Questo perché, come è successo esattamente a partire dal 2008 (eliminazione dell’ICI sulla prima casa e blocco aumenti tributi locali), al 2012 (reintroduzione dell’IMU sulla prima casa e sblocco dei tributi locali), nel frattempo, senza considerare i forti aumenti dei tributi locali una volta sbloccati (aumenti medi del 15,4%), sono aumentate le tariffe dei servizi alla persona: le rette scolastiche sono aumentate tra il 2009 ed il 2011 del 10,6% (70 euro l’anno); gli asili nido sono aumentati del 4,6% (110 euro l’anno).

E a proposito di asili nido, nella Legge di Stabilità non vi è traccia di finanziamenti per il potenziamento di questo fondamentale servizio di conciliazione vita lavoro.
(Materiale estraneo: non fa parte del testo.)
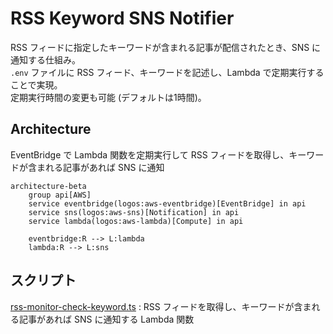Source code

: # RSS Keyword SNS Notifier

RSS フィードに指定したキーワードが含まれる記事が配信されたとき、SNS に通知する仕組み。<br>
`.env` ファイルに RSS フィード、キーワードを記述し、Lambda で定期実行することで実現。<br>
定期実行時間の変更も可能 (デフォルトは1時間)。

## Architecture
EventBridge で Lambda 関数を定期実行して RSS フィードを取得し、キーワードが含まれる記事があれば SNS に通知
```mermaid
architecture-beta
    group api[AWS]
    service eventbridge(logos:aws-eventbridge)[EventBridge] in api
    service sns(logos:aws-sns)[Notification] in api
    service lambda(logos:aws-lambda)[Compute] in api

    eventbridge:R --> L:lambda
    lambda:R --> L:sns
```

## スクリプト

[rss-monitor-check-keyword.ts](./lambda/rss-monitor-check-keyword.ts) : RSS フィードを取得し、キーワードが含まれる記事があれば SNS に通知する Lambda 関数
Così come, resta la forte preoccupazione per  il fatto che, a fronte del mancato rifinanziamento integrale del sistema sanitario, si blocchino gli aumenti delle imposte e tasse regionali.

Primo, perché da questo blocco sono escluse le Regioni alle prese co i deficit sanitari, in secondo luogo sono escluse le Regioni alle prese con le anticipazioni di liquidità per il pagamento dei fornitori.

Ciò potrà comportare ulteriori aumenti, in molte Regioni,  delle Addizionali Regionali IRPEF  o dei Ticket sanitari.

Infatti nel 2015 per oltre 5,1 milioni di contribuenti c’è stato un aumento del prelievo dell’IRPEF Regionale nelle realtà  alle prese con “conti traballanti”.

In “soldini”: si è passati da un gettito medio delle Addizionali di 362 euro medi pro capite nel 2014, ai 389 euro del 2015 con un aumento del 7,5% (17 euro medi).

Mentre per quanto riguarda i Ticket sanitari nel 2014 l’incasso è stato di 1,5 miliardi di euro, cifra  che se  spalmata su tutta la popolazione equivale appunto a 24 euro medi l’anno, con punte di 44 euro medi in Val D’Aosta; 38 euro in Friuli Venezia Giulia; 36 euro in Toscana; 35 euro nelle Marche; 34 euro in Veneto ed Emilia Romagna.

E a proposito delle anticipazioni di liquidità per il pagamento dei fornitori fatte dalle Regioni negli anni scorsi, andrebbe fatta una “operazione trasparenza”, a seguito delle denunce della Corte dei Conti, alla quale il Governo centrale non può sottrarsi.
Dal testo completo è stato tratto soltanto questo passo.